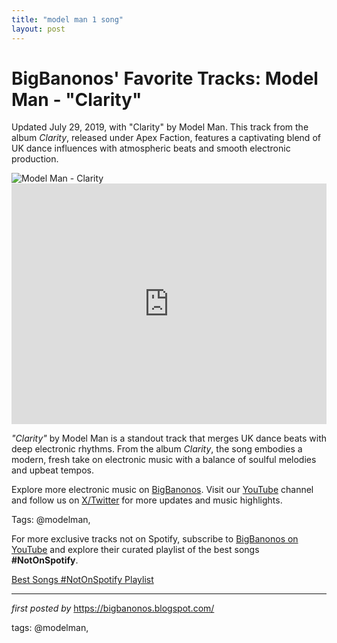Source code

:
 ```yaml
---
title: "model man 1 song"
layout: post
---
```

<!-- Post Title -->
<h1 >BigBanonos' Favorite Tracks: Model Man - "Clarity"</h1> <!-- Introductory Text -->
<p >Updated July 29, 2019, with "Clarity" by Model Man. This track from the album <em>Clarity</em>, released under Apex Faction, features a captivating blend of UK dance influences with atmospheric beats and smooth electronic production.</p> <!-- Featured Image -->
<div > <img src="https://f4.bcbits.com/img/0033058962_10.jpg" alt="Model Man - Clarity" />
</div> <!-- YouTube Video Embed -->
<div > <iframe width="100%" height="385" src="https://www.youtube.com/embed/K1L3I_LJc_c" title="Model Man - Clarity" frameborder="0" allow="accelerometer; autoplay; clipboard-write; encrypted-media; gyroscope; picture-in-picture; web-share" referrerpolicy="strict-origin-when-cross-origin" allowfullscreen></iframe>
</div> <!-- Song Information -->
<div > <p><em>"Clarity"</em> by Model Man is a standout track that merges UK dance beats with deep electronic rhythms. From the album <em>Clarity</em>, the song embodies a modern, fresh take on electronic music with a balance of soulful melodies and upbeat tempos.</p>
</div> <!-- Footer Links -->
<div > <p>Explore more electronic music on <a href="https://bigbanonos.blogspot.com/" target="_blank">BigBanonos</a>. Visit our <a href="https://www.youtube.com/@BigBanonos" target="_blank">YouTube</a> channel and follow us on <a href="https://x.com/bigbanonos" target="_blank">X/Twitter</a> for more updates and music highlights.</p>
</div> <!-- Tags -->
<p >Tags: @modelman,</p>


<!--Subscribe and Playlist Links-->
<div>
    <p>For more exclusive tracks not on Spotify, subscribe to <a href="https://www.youtube.com/@BigBanonos" target="_blank">BigBanonos on YouTube</a> and explore their curated playlist of the best songs <strong>#NotOnSpotify</strong>.</p>
    <p><a href="https://www.youtube.com/playlist?list=PLtuNtuTatqI0kFahUCbtbfenC_ET5O_tr" target="_blank">Best Songs #NotOnSpotify Playlist<br /></a></p></div>

<hr />

<p><em>first posted by</em> <a href="https://bigbanonos.blogspot.com/" rel="noopener" target="_new">https://bigbanonos.blogspot.com/</a></p>

<p>tags: @modelman,</p>
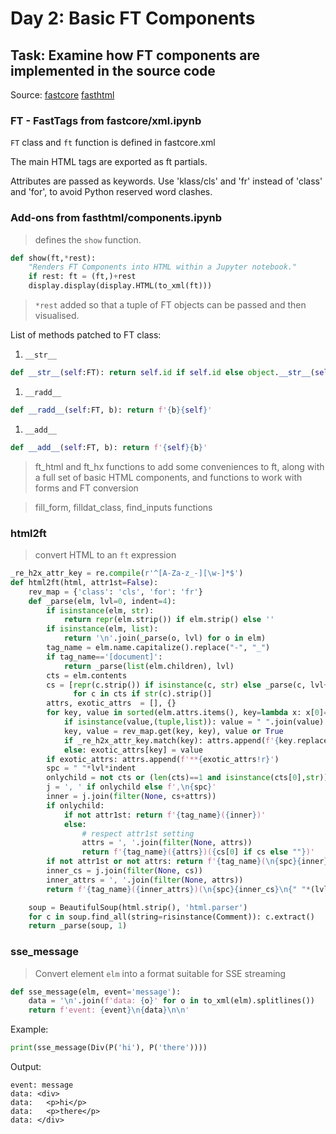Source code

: # Day 2: Basic FT Components

## Task: Examine how FT components are implemented in the source code

Source: 
[fastcore](https://github.com/AnswerDotAI/fastcore/blob/main/nbs/09_xml.ipynb)
[fasthtml](https://github.com/AnswerDotAI/fasthtml/blob/main/nbs/api/01_components.ipynb)


### FT - FastTags from fastcore/xml.ipynb

`FT` class and `ft` function is defined in fastcore.xml

The main HTML tags are exported as ft partials.

Attributes are passed as keywords. Use 'klass/cls' and 'fr' instead of 'class' and 'for', to avoid Python reserved word clashes.

### Add-ons from fasthtml/components.ipynb

> defines the `show` function.

```python
def show(ft,*rest):
    "Renders FT Components into HTML within a Jupyter notebook."
    if rest: ft = (ft,)+rest
    display.display(display.HTML(to_xml(ft)))
```

> `*rest` added so that a tuple of FT objects can be passed and then visualised.

List of methods patched to FT class:
1. `__str__`
```python
def __str__(self:FT): return self.id if self.id else object.__str__(self)
```
1. `__radd__`
```python
def __radd__(self:FT, b): return f'{b}{self}'
```
1. `__add__`
```python
def __add__(self:FT, b): return f'{self}{b}'
```

> ft_html and ft_hx functions to add some conveniences to ft, along with a full set of basic HTML components, and functions to work with forms and FT conversion

> fill_form, filldat_class, find_inputs functions

### html2ft
> convert HTML to an `ft` expression

```python
_re_h2x_attr_key = re.compile(r'^[A-Za-z_-][\w-]*$')
def html2ft(html, attr1st=False):
    rev_map = {'class': 'cls', 'for': 'fr'}
    def _parse(elm, lvl=0, indent=4):
        if isinstance(elm, str): 
            return repr(elm.strip()) if elm.strip() else ''
        if isinstance(elm, list): 
            return '\n'.join(_parse(o, lvl) for o in elm)
        tag_name = elm.name.capitalize().replace("-", "_")
        if tag_name=='[document]': 
            return _parse(list(elm.children), lvl)
        cts = elm.contents
        cs = [repr(c.strip()) if isinstance(c, str) else _parse(c, lvl+1)
              for c in cts if str(c).strip()]
        attrs, exotic_attrs  = [], {}
        for key, value in sorted(elm.attrs.items(), key=lambda x: x[0]=='class'):
            if isinstance(value,(tuple,list)): value = " ".join(value)
            key, value = rev_map.get(key, key), value or True
            if _re_h2x_attr_key.match(key): attrs.append(f'{key.replace("-", "_")}={value!r}')
            else: exotic_attrs[key] = value
        if exotic_attrs: attrs.append(f'**{exotic_attrs!r}')
        spc = " "*lvl*indent
        onlychild = not cts or (len(cts)==1 and isinstance(cts[0],str))
        j = ', ' if onlychild else f',\n{spc}'
        inner = j.join(filter(None, cs+attrs))
        if onlychild:
            if not attr1st: return f'{tag_name}({inner})'
            else:
                # respect attr1st setting
                attrs = ', '.join(filter(None, attrs))
                return f'{tag_name}({attrs})({cs[0] if cs else ""})'
        if not attr1st or not attrs: return f'{tag_name}(\n{spc}{inner}\n{" "*(lvl-1)*indent})' 
        inner_cs = j.join(filter(None, cs))
        inner_attrs = ', '.join(filter(None, attrs))
        return f'{tag_name}({inner_attrs})(\n{spc}{inner_cs}\n{" "*(lvl-1)*indent})'

    soup = BeautifulSoup(html.strip(), 'html.parser')
    for c in soup.find_all(string=risinstance(Comment)): c.extract()
    return _parse(soup, 1)
```

### sse_message
>    Convert element `elm` into a format suitable for SSE streaming
```python
def sse_message(elm, event='message'):
    data = '\n'.join(f'data: {o}' for o in to_xml(elm).splitlines())
    return f'event: {event}\n{data}\n\n'
```

Example:
```python
print(sse_message(Div(P('hi'), P('there'))))
```

Output:
```
event: message
data: <div>
data:   <p>hi</p>
data:   <p>there</p>
data: </div>
```
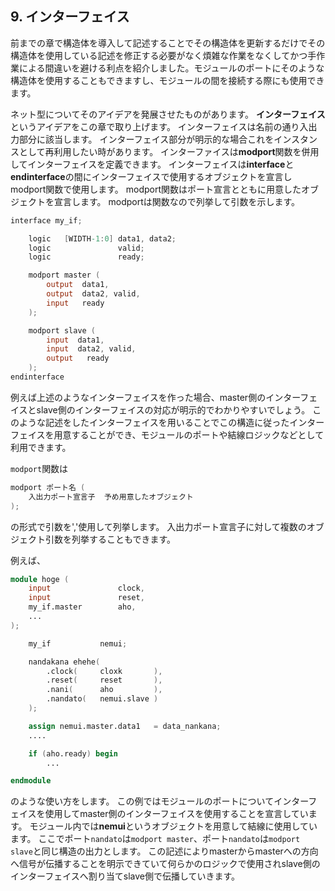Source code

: ## 9. インターフェイス

前までの章で構造体を導入して記述することでその構造体を更新するだけでその構造体を使用している記述を修正する必要がなく煩雑な作業をなくしてかつ手作業による間違いを避ける利点を紹介しました。モジュールのポートにそのような構造体を使用することもできますし、モジュールの間を接続する際にも使用できます。

ネット型についてそのアイデアを発展させたものがあります。
**インターフェイス**というアイデアをこの章で取り上げます。
インターフェイスは名前の通り入出力部分に該当します。
インターフェイス部分が明示的な場合これをインスタンスとして再利用したい時があります。
インターファイスは**modport**関数を併用してインターフェイスを定義できます。
インターフェイスは**interface**と**endinterface**の間にインターフェイスで使用するオブジェクトを宣言しmodport関数で使用します。
modport関数はポート宣言とともに用意したオブジェクトを宣言します。
modportは関数なので列挙して引数を示します。

```verilog
interface my_if;

    logic   [WIDTH-1:0] data1, data2;
    logic               valid;
    logic               ready;

    modport master (
        output  data1,
        output  data2, valid,
        input   ready
    );

    modport slave (
        input  data1,
        input  data2, valid,
        output   ready
    );
endinterface
```

例えば上述のようなインターフェイスを作った場合、master側のインターフェイスとslave側のインターフェイスの対応が明示的でわかりやすいでしょう。
このような記述をしたインターフェイスを用いることでこの構造に従ったインターフェイスを用意することができ、モジュールのポートや結線ロジックなどとして利用できます。

```modport```関数は
```verilog
modport ポート名 (
    入出力ポート宣言子  予め用意したオブジェクト
);
```
の形式で引数を','使用して列挙します。
入出力ポート宣言子に対して複数のオブジェクト引数を列挙することもできます。

例えば、

```verilog
module hoge (
    input               clock,
    input               reset,
    my_if.master        aho,
    ...
);

    my_if           nemui;

    nandakana ehehe(
        .clock(     cloxk       ),
        .reset(     reset       ),
        .nani(      aho         ),
        .nandato(   nemui.slave )
    );

    assign nemui.master.data1   = data_nankana;
    .... 

    if (aho.ready) begin
        ...

endmodule
```

のような使い方をします。
この例ではモジュールのポートについてインターフェイスを使用してmaster側のインターフェイスを使用することを宣言しています。
モジュール内では**nemui**というオブジェクトを用意して結線に使用しています。
ここでポート```nandato```は```modport master```、ポート```nandato```は```modport slave```と同じ構造の出力とします。
この記述によりmasterからmasterへの方向へ信号が伝播することを明示できていて何らかのロジックで使用されslave側のインターフェイスへ割り当てslave側で伝播していきます。
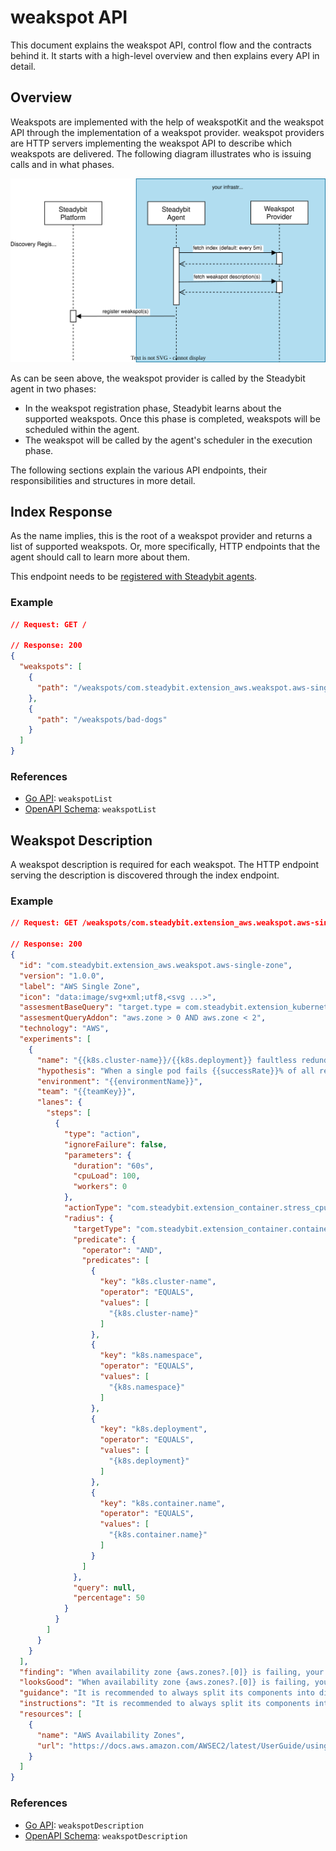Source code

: # weakspot API

This document explains the weakspot API, control flow and the contracts behind it. It starts with a high-level overview and then explains every API in detail.

## Overview

Weakspots are implemented with the help of weakspotKit and the weakspot API through the implementation of a weakspot provider. weakspot providers are HTTP servers implementing the weakspot API to describe which weakspots are delivered. The following diagram illustrates who is issuing calls and in what phases.

![UML sequence diagram showing in what order the APIs are called](weakspot-flow.svg)

As can be seen above, the weakspot provider is called by the Steadybit agent in two phases:

- In the weakspot registration phase, Steadybit learns about the supported weakspots. Once this phase is completed, weakspots will be
  scheduled within the agent.
- The weakspot will be called by the agent's scheduler in the execution phase.

The following sections explain the various API endpoints, their responsibilities and structures in more detail.

## Index Response

As the name implies, this is the root of a weakspot provider and returns a list of supported weakspots. Or,
more specifically, HTTP endpoints that the agent should call to learn more about them.

This endpoint needs to be [registered with Steadybit agents](./weakspot-registration.md).

### Example

```json
// Request: GET /

// Response: 200
{
  "weakspots": [
    {
      "path": "/weakspots/com.steadybit.extension_aws.weakspot.aws-single-zone"
    },
    {
      "path": "/weakspots/bad-dogs"
    }
  ]
}
```

### References

- [Go API](https://github.com/steadybit/weakspot-kit/tree/main/go/weakspot_kit_api): `weakspotList`
- [OpenAPI Schema](https://github.com/steadybit/weakspot-kit/tree/main/openapi): `weakspotList`

## Weakspot Description

A weakspot description is required for each weakspot. The HTTP endpoint serving the description is discovered through the index endpoint.

### Example

```json
// Request: GET /weakspots/com.steadybit.extension_aws.weakspot.aws-single-zone

// Response: 200
{
  "id": "com.steadybit.extension_aws.weakspot.aws-single-zone",
  "version": "1.0.0",
  "label": "AWS Single Zone",
  "icon": "data:image/svg+xml;utf8,<svg ...>",
  "assesmentBaseQuery": "target.type = com.steadybit.extension_kubernetes.kubernetes-deployment",
  "assesmentQueryAddon": "aws.zone > 0 AND aws.zone < 2",
  "technology": "AWS",
  "experiments": [
    {
      "name": "{{k8s.cluster-name}}/{{k8s.deployment}} faultless redundancy during single pod failure",
      "hypothesis": "When a single pod fails {{successRate}}% of all requests to {{httpEndpoint}} are successful",
      "environment": "{{environmentName}}",
      "team": "{{teamKey}}",
      "lanes": {
        "steps": [
          {
            "type": "action",
            "ignoreFailure": false,
            "parameters": {
              "duration": "60s",
              "cpuLoad": 100,
              "workers": 0
            },
            "actionType": "com.steadybit.extension_container.stress_cpu",
            "radius": {
              "targetType": "com.steadybit.extension_container.container",
              "predicate": {
                "operator": "AND",
                "predicates": [
                  {
                    "key": "k8s.cluster-name",
                    "operator": "EQUALS",
                    "values": [
                      "{k8s.cluster-name}"
                    ]
                  },
                  {
                    "key": "k8s.namespace",
                    "operator": "EQUALS",
                    "values": [
                      "{k8s.namespace}"
                    ]
                  },
                  {
                    "key": "k8s.deployment",
                    "operator": "EQUALS",
                    "values": [
                      "{k8s.deployment}"
                    ]
                  },
                  {
                    "key": "k8s.container.name",
                    "operator": "EQUALS",
                    "values": [
                      "{k8s.container.name}"
                    ]
                  }
                ]
              },
              "query": null,
              "percentage": 50
            }
          }
        ]
      }
    }
  ],
  "finding": "When availability zone {aws.zones?.[0]} is failing, your service {k8s.pod.name} is not available.",
  "looksGood": "When availability zone {aws.zones?.[0]} is failing, your service {k8s.pod.name} is still available.",
  "guidance": "It is recommended to always split its components into different zones so that in case of a failure of one..",
  "instructions": "It is recommended to always split its components into different zones so that in case of a failure of one..",
  "resources": [
    {
      "name": "AWS Availability Zones",
      "url": "https://docs.aws.amazon.com/AWSEC2/latest/UserGuide/using-regions-availability-zones.html"
    }
  ]
}
```

### References

- [Go API](https://github.com/steadybit/weakspot-kit/tree/main/go/weakspot_kit_api): `weakspotDescription`
- [OpenAPI Schema](https://github.com/steadybit/weakspot-kit/tree/main/openapi): `weakspotDescription`

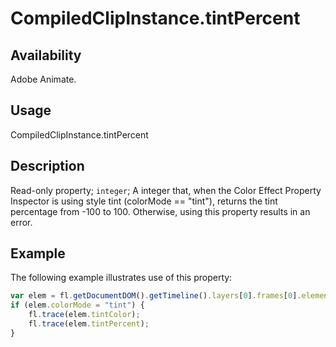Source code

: # CompiledClipInstance.tintPercent

## Availability

Adobe Animate.

## Usage

CompiledClipInstance.tintPercent

## Description

Read-only property; `integer`; A integer that, when the Color Effect Property Inspector is using style tint (colorMode == "tint"), returns the tint percentage from -100 to 100. Otherwise, using this property results in an error.

## Example

The following example illustrates use of this property:

```javascript
var elem = fl.getDocumentDOM().getTimeline().layers[0].frames[0].elements[0];
if (elem.colorMode = "tint") {
    fl.trace(elem.tintColor);
    fl.trace(elem.tintPercent);
}
```
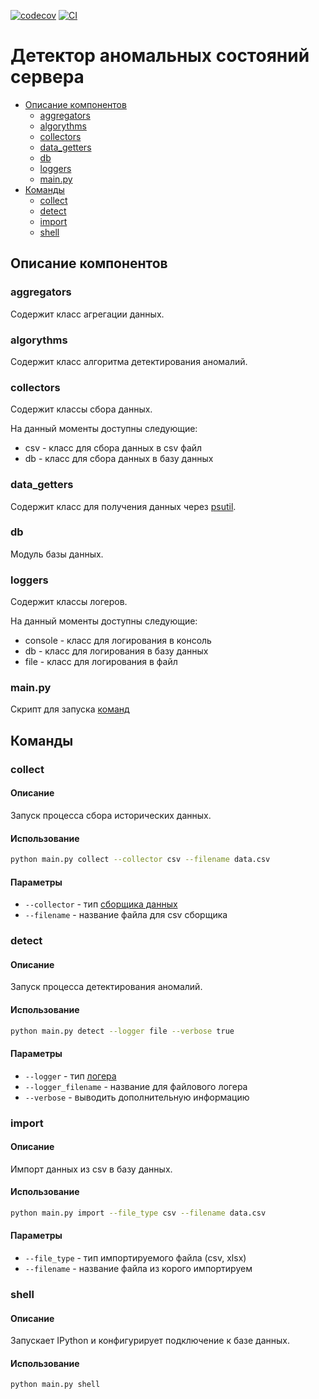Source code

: [![codecov](https://codecov.io/gh/dev-petrov/process_analyser/branch/master/graph/badge.svg?token=CQM9I7ASTH)](https://codecov.io/gh/dev-petrov/process_analyser)
[![CI](https://github.com/dev-petrov/process_analyser/workflows/CI/badge.svg)](https://github.com/dev-petrov/process_analyser/actions/workflows/ci-tests.yml)

# Детектор аномальных состояний сервера

- [Описание компонентов](#описание-компонентов)
  * [aggregators](#aggregators)
  * [algorythms](#algorythms)
  * [collectors](#collectors)
  * [data_getters](#data-getters)
  * [db](#db)
  * [loggers](#loggers)
  * [main.py](#mainpy)
- [Команды](#команды)
  * [collect](#collect)
  * [detect](#detect)
  * [import](#import)
  * [shell](#shell)

## Описание компонентов

### aggregators
Содержит класс агрегации данных.

### algorythms
Содержит класс алгоритма детектирования аномалий.

### collectors
Cодержит классы сбора данных.

На данный моменты доступны следующие:
- csv - класс для сбора данных в csv файл
- db - класс для сбора данных в базу данных

### data_getters
Содержит класс для получения данных через [psutil](https://psutil.readthedocs.io).

### db
Модуль базы данных.

### loggers
Содержит классы логеров.

На данный моменты доступны следующие:
- console - класс для логирования в консоль
- db - класс для логирования в базу данных
- file - класс для логирования в файл

### main.py

Скрипт для запуска [команд](#команды)

## Команды

### collect

#### Описание

Запуск процесса сбора исторических данных.

#### Использование

```bash
python main.py collect --collector csv --filename data.csv
```

#### Параметры

- `--collector` - тип [сборщика данных](#collectors)
- `--filename` - название файла для csv сборщика

### detect

#### Описание

Запуск процесса детектирования аномалий.

#### Использование
```bash
python main.py detect --logger file --verbose true
```

#### Параметры

- `--logger` - тип [логера](#loggers)
- `--logger_filename` - название для файлового логера
- `--verbose` - выводить дополнительную информацию

### import

#### Описание

Импорт данных из csv в базу данных.

#### Использование

```bash
python main.py import --file_type csv --filename data.csv
```

#### Параметры

- `--file_type` - тип импортируемого файла (csv, xlsx)
- `--filename` - название файла из корого импортируем

### shell

#### Описание

Запускает IPython и конфигурирует подключение к базе данных.

#### Использование

```bash
python main.py shell
```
§ §
◆ REQUIREMENT
Each line above that contains the string "аномалий" should be identified and copied.

◆ ANSWER TO THIS TASK
Содержит класс алгоритма детектирования аномалий.
Запуск процесса детектирования аномалий.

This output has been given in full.